Wexler Responds to Beckwith
In an article forthcoming in the Washington University Law Quarterly, Prof. Jay Wexler responds to the arguments of Prof. Francis Beckwith on the constitutional issues involved in the teaching of Intelligent Design. It’s a good article that will help the efforts of evolution’s defenders—and, as an added bonus, Wexler cites posts from the Thumb and allied blogs in his footnotes!
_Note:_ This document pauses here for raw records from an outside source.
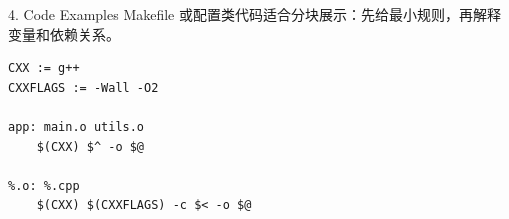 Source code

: \documentclass[aspectratio=169,10pt]{beamer}
\begin{document}
\begin{frame}[fragile]{4. Code Examples}
Makefile 或配置类代码适合分块展示：先给最小规则，再解释变量和依赖关系。

\begin{verbatim}
CXX := g++
CXXFLAGS := -Wall -O2

app: main.o utils.o
    $(CXX) $^ -o $@

%.o: %.cpp
    $(CXX) $(CXXFLAGS) -c $< -o $@
\end{verbatim}
\end{frame}

\end{document}
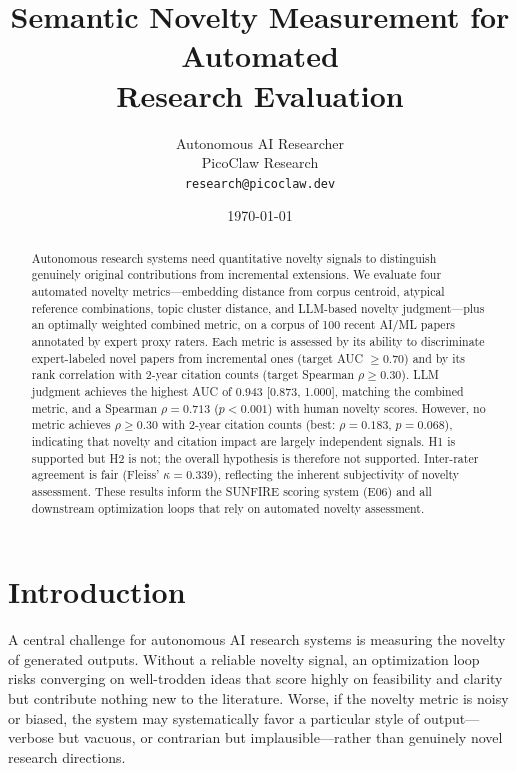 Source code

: \documentclass[11pt,a4paper]{article}
\title{Semantic Novelty Measurement for Automated\\
Research Evaluation}
\author{
  Autonomous AI Researcher \\
  PicoClaw Research \\
  \texttt{research@picoclaw.dev}
}
\date{\today}
\begin{document}
\maketitle

\begin{abstract}
Autonomous research systems need quantitative novelty signals to
distinguish genuinely original contributions from incremental extensions.
We evaluate four automated novelty metrics---embedding distance from
corpus centroid, atypical reference combinations, topic cluster distance,
and LLM-based novelty judgment---plus an optimally weighted combined
metric, on a corpus of 100 recent AI/ML papers annotated by expert proxy
raters.  Each metric is assessed by its ability to discriminate
expert-labeled novel papers from incremental ones (target AUC $\geq 0.70$)
and by its rank correlation with 2-year citation counts (target Spearman
$\rho \geq 0.30$).  LLM judgment achieves the highest AUC of 0.943 [0.873, 1.000],
matching the combined metric, and a Spearman $\rho = 0.713$ ($p < 0.001$)
with human novelty scores.  However, no metric achieves $\rho \geq 0.30$
with 2-year citation counts (best: $\rho = 0.183$, $p = 0.068$),
indicating that novelty and citation impact are largely independent
signals.  H1 is supported but H2 is not; the overall hypothesis is
therefore not supported.  Inter-rater agreement is fair (Fleiss'
$\kappa = 0.339$), reflecting the inherent subjectivity of novelty
assessment.
These results inform the SUNFIRE scoring system (E06) and all downstream
optimization loops that rely on automated novelty assessment.
\end{abstract}

\section{Introduction}
\label{sec:introduction}

A central challenge for autonomous AI research systems is measuring the
novelty of generated outputs.  Without a reliable novelty signal, an
optimization loop risks converging on well-trodden ideas that score
highly on feasibility and clarity but contribute nothing new to the
literature.  Worse, if the novelty metric is noisy or biased, the system
may systematically favor a particular style of output---verbose but
vacuous, or contrarian but implausible---rather than genuinely novel
research directions.
\end{document}
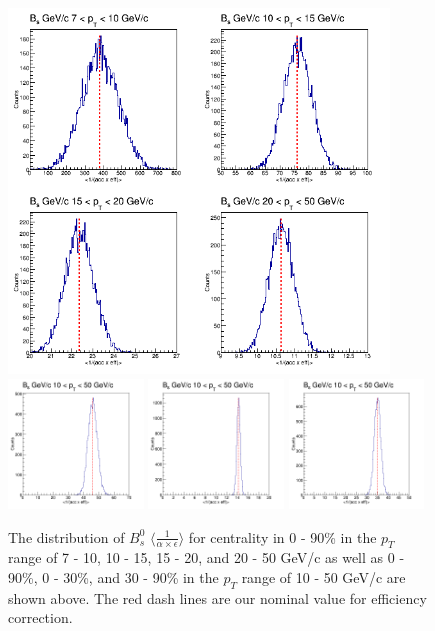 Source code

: \begin{figure}[h]
\begin{center}
\includegraphics[width= 0.90\textwidth]{Figures/Chapter4/BsStatSyst_0_90_4BinsPT.png}
\includegraphics[width= 0.32\textwidth]{Figures/Chapter4/BsStatSyst_0_30_1BinsPT.png}
\includegraphics[width= 0.32\textwidth]{Figures/Chapter4/BsStatSyst_30_90_1BinsPT.png}
\includegraphics[width= 0.32\textwidth]{Figures/Chapter4/BsStatSyst_0_90_1BinsPT.png}
\caption{The distribution of $B^0_s$ $\langle \frac{1}{\alpha \times \epsilon} \rangle$ for centrality in 0 - 90\% in the $p_T$ range of 7 - 10, 10 - 15, 15 - 20, and 20 - 50 GeV/c as well as 0 - 90\%, 0 - 30\%, and 30 - 90\% in the $p_T$ range of 10 - 50 GeV/c are shown above. The red dash lines are our nominal value for efficiency correction.}
\label{BsEffStatSyst}
\end{center}
\end{figure}


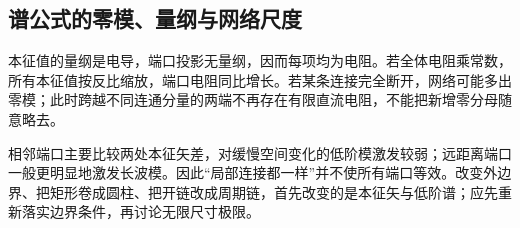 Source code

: \subsection{谱公式的零模、量纲与网络尺度}
本征值的量纲是电导，端口投影无量纲，因而每项均为电阻。若全体电阻乘常数，所有本征值按反比缩放，端口电阻同比增长。若某条连接完全断开，网络可能多出零模；此时跨越不同连通分量的两端不再存在有限直流电阻，不能把新增零分母随意略去。

相邻端口主要比较两处本征矢差，对缓慢空间变化的低阶模激发较弱；远距离端口一般更明显地激发长波模。因此“局部连接都一样”并不使所有端口等效。改变外边界、把矩形卷成圆柱、把开链改成周期链，首先改变的是本征矢与低阶谱；应先重新落实边界条件，再讨论无限尺寸极限。

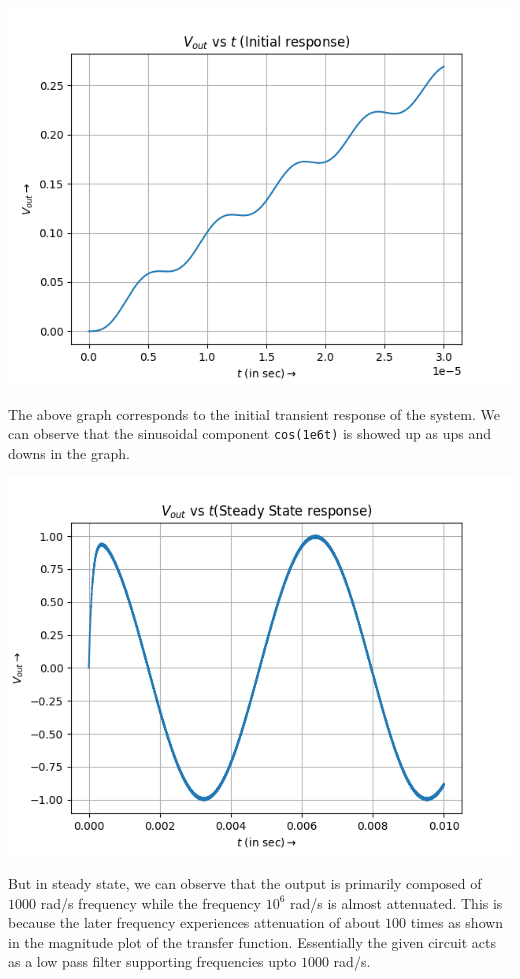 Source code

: \documentclass[12pt, a4paper]{report}
\begin{document}
\begin{center}
	\includegraphics[scale=0.8]{Figure_5} 
	\label{fig:rawdata}
\end{center}
The above graph corresponds to the initial transient response of the system. We can observe that the sinusoidal component \texttt{cos(1e6t)} is showed up as ups and downs in the graph.  
\begin{center}
	\includegraphics[scale=0.8]{Figure_6} 
	\label{fig:rawdata}
\end{center}
But in steady state, we can observe that the output is primarily composed of $1000$ rad/s frequency while the frequency $10^6$ rad/s is almost attenuated. This is because the later frequency experiences attenuation of about $100$ times as shown in the magnitude plot of the transfer function. Essentially the given circuit acts as a low pass filter supporting frequencies upto $1000$ rad/s. 
\end{document}
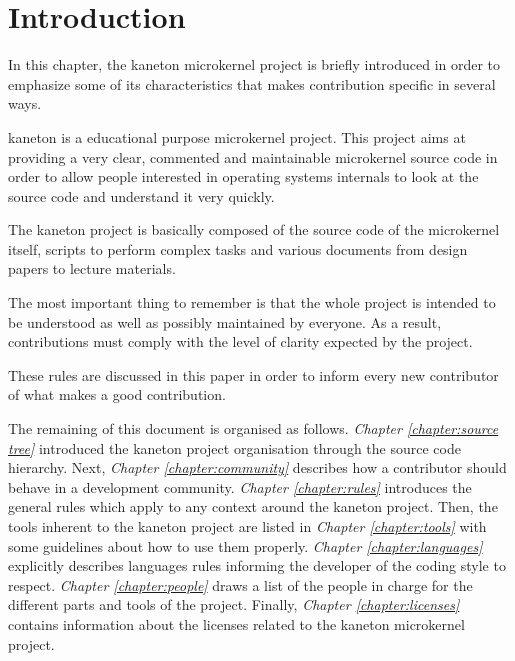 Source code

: %
%
%
%
%
%

%
%

\chapter{Introduction}
\label{chapter:environment}

In this chapter, the kaneton microkernel project is briefly introduced
in order to emphasize some of its characteristics that makes contribution
specific in several ways.

\newpage

%
%

kaneton is a educational purpose microkernel project. This project aims
at providing a very clear, commented and maintainable microkernel source
code in order to allow people interested in operating systems internals
to look at the source code and understand it very quickly.

The kaneton project is basically composed of the source code of the
microkernel itself, scripts to perform complex tasks and various documents
from design papers to lecture materials.

The most important thing to remember is that the whole project is intended
to be understood as well as possibly maintained by everyone. As a result,
contributions must comply with the level of clarity expected by the project.

These rules are discussed in this paper in order to inform every new
contributor of what makes a good contribution.

The remaining of this document is organised as follows.
\textit{Chapter \ref{chapter:source tree}} introduced the kaneton project
organisation through the source code hierarchy. Next, \textit{Chapter
\ref{chapter:community}} describes how a contributor should behave in a
development community. \textit{Chapter \ref{chapter:rules}} introduces the
general rules which apply to any context around the kaneton project. Then,
the tools inherent to the kaneton project are listed in \textit{Chapter
\ref{chapter:tools}} with some guidelines about how to use them properly.
\textit{Chapter \ref{chapter:languages}} explicitly describes languages rules
informing the developer of the coding style to respect. \textit{Chapter
\ref{chapter:people}} draws a list of the people in charge for the different
parts and tools of the project. Finally, \textit{Chapter
\ref{chapter:licenses}} contains information about the licenses related to
the kaneton microkernel project.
The article responds quite convincingly to many of Beckwith’s arguments endorsing the teaching of ID, but what interests me most is the issue of state neutrality. Beckwith has argued many times that the state must remain neutral between scientific explanations of the origin of species, and magical explanations of the origin of species (including ID). Scientistse who eschew magical or miraculous explanations have, Beckwith contends, rigged the system at the outset, and this violates the First Amendment because the state may not endorse, or teach, a “naturalistic” epistemology over a magical one. Wexler responds, first, that Beckwith’s contention that a commitment to non-magical explanations is an a priori bias is “simply not true. The fact that scientists apply the scientific method in their work reflects only a recognition that historically this method has produced tremendously successful results, in terms of explanation and prediction of natural phenomena.” (p. 7). I would probably quibble with the use of the word “only,” because for philosophical reasons I think there are reasons prior to historical experience for rejecting magical thinking, but Wexler’s answer is fair enough. So is the state forbidden from adopting the scientific method, even given this historical superiority? Of course not:
While the government may not discriminate against private speakers on the basis of viewpoint in an open or limited public forum, there is no constitutional requirement that the state's own speech remain neutral. If the Constitution did impose such a requirement, then schools could not endorse any controversial moral or factual viewpoint whatsoever. They could not tell students, for example, to stay away from drugs, that gender equality is something worth striving for, or that the Holocaust actually occurred, without also presenting the arguments to the contrary. (Id.)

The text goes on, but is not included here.